Contents
Why SAM 2 is so exciting
Promptable Visual Segmentation (PVS)
SAM 2 Model Architecture
SA-V Dataset Overview
Performance of SAM 2
Real-World Applications of SAM 2
SAM 2: Related Work
Limitations of SAM 2
Try SAM 2
Encord Blog
Segment Anything Model 2 (SAM 2) & SA-V Dataset from Meta AI
Meta AI has released Segment Anything Model 2 (SAM 2), a groundbreaking new foundation model designed for segmenting objects in both images and videos. Alongside SAM 2, Meta AI released new dataset SA-V Dataset, the large-scale dataset used to train SAM 2. To demonstrate these advancements, an interactive web demo has also been made available.
This release comes 14 months after the release of its predecessor, Segment Anything Model, which took the field of computer vision by storm. Learn how to finetune the first version of SAM.
Why SAM 2 is so exciting
SAM 2 represents a significant leap forward in the field of computer vision. SAM 2 brings state-of-the-art segmentation and tracking capabilities for both video and images into a unified model. This unification eliminates the need for combining SAM with other video object segmentation models, streamlining the process of video segmentation into a single, efficient tool. It maintains a simple design and fast inference speed, making it accessible and efficient for users.
The AI model can track objects consistently across video frames in real-time, which opens up numerous possibilities for applications in video editing and mixed reality experiences. This new model builds upon the success of the original Segment Anything Model, offering improved performance and efficiency.
SAM 2 can also be used to annotate visual data for training computer vision systems. It opens up creative ways to select and interact with objects in real-time or live videos.
Key Features of SAM 2
- Object Selection and Adjustment: SAM 2 extends the prompt-based object segmentation abilities of SAM to also work for object tracks across video frames.
- Robust Segmentation of Unfamiliar Videos: The model is capable of zero-shot generalization. This means it can segment objects, images, and videos from domains not seen during training, allowing for versatility in real-world use cases.

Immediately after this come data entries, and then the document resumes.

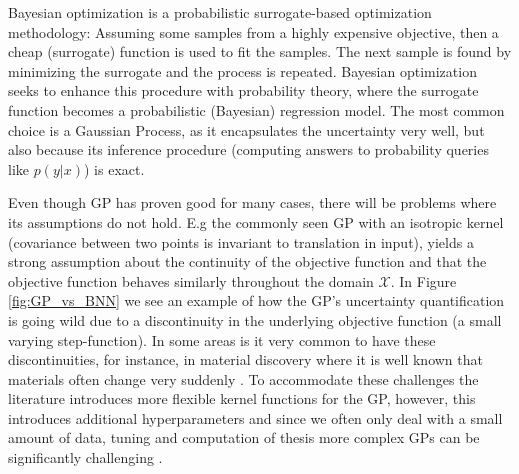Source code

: Bayesian optimization is a probabilistic surrogate-based optimization methodology: Assuming some samples from a
highly expensive objective, then a cheap (surrogate) function is used to fit the samples. The next sample
is found by minimizing the surrogate and the process is repeated. Bayesian optimization seeks to
enhance this procedure with probability theory, where the surrogate function becomes a probabilistic (Bayesian)
regression model. The most common choice is a Gaussian Process, as it encapsulates the uncertainty very well,
but also because its inference procedure (computing answers to probability queries like $p(y|x)$) is exact.


Even though GP has proven good for many cases, there will be problems where its assumptions do not
hold. E.g the commonly seen GP with an isotropic kernel (covariance between two points is invariant
to translation in input), yields a strong assumption about the continuity of the objective function
and that the objective function behaves similarly throughout the domain $\mathcal{X}$. In Figure
\ref{fig:GP_vs_BNN} we see an example of how the GP's uncertainty quantification is going wild due
to a discontinuity in the underlying objective function (a small varying step-function). In some
areas is it very common to have these discontinuities, for instance, in material discovery where it
is well known that materials often change very suddenly \cite{Nature_BO_paper}. To accommodate these
challenges the literature introduces more flexible kernel functions for the GP, however, this
introduces additional hyperparameters and since we often only deal with a small amount of data,
tuning and computation of thesis more complex GPs can be significantly challenging \cite{Nature_BO_paper}.


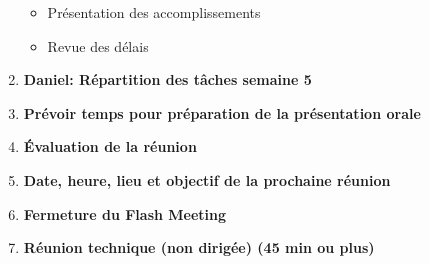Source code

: \documentclass[12pt]{ULojpv}
\begin{document}
\begin{enumerate}
\begin{itemize}
   \item Présentation des accomplissements
   \item Revue des délais
   \end{itemize}
   \item \textbf{Daniel: Répartition des tâches semaine 5}
   \item \textbf{Prévoir temps pour préparation de la présentation orale}
   \item \textbf{Évaluation de la réunion}
   \item \textbf{Date, heure, lieu et objectif de la prochaine réunion}
   \item \textbf{Fermeture du Flash Meeting}
   \item \textbf{Réunion technique (non dirigée) (45 min ou plus)}
\end{enumerate}
\end{document}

- Real-Time Interactivity: SAM 2 utilizes a streaming memory architecture that processes video frames one at a time, allowing for real-time, interactive applications.
SAM 2 Performance Enhancements
SAM 2 sets new standards for object segmentation of both videos and images. During testing, it demonstrated superior accuracy in video segmentation with three times fewer interactions compared to previous models and an 8x speedup for video annotations. For image segmentation, it is not only more accurate but also six times faster than its predecessor, SAM.
Meta AI emphasizes the broader implications of this release: "We believe that our data, model, and insights will serve as a significant milestone for video segmentation and related perception tasks."
Meta AI’s Segment Anything Model 2
Promptable Visual Segmentation (PVS)
Promptable Visual Segmentation (PVS) task extends the Segment Anything (SA) task from static images to videos, allowing interactive prompts such as clicks, bounding boxes, or masks on any frame to define or refine object segmentation. Upon receiving a prompt, the model immediately generates a segmentation mask for the specific frame and propagates this information to segment the object across the entire video, creating a spatio-temporal mask or masklet that includes segmentation for every frame. The model can also accommodate additional prompts for further refinement throughout the video.
PVS emphasizes real-time, interactive segmentation with a focus on clearly defined objects, excluding regions without visual boundaries. It combines aspects of static image and video segmentation tasks, aiming to provide an enhanced user experience with minimal interaction. This task improves on traditional methods by allowing more flexible and immediate adjustments to segmentation through various prompt types, enabling accurate and efficient tracking of objects throughout video content.
SAM 2 Model Architecture
SAM 2 significantly advances the promptable capabilities of SAM by extending its functionality to the video domain. This extension incorporates a sophisticated per-session memory module, enabling the model to maintain and track selected objects across all frames of a video, even when these objects temporarily disappear from view. SAM 2 also supports dynamic corrections of mask predictions based on supplementary prompts throughout the video sequence.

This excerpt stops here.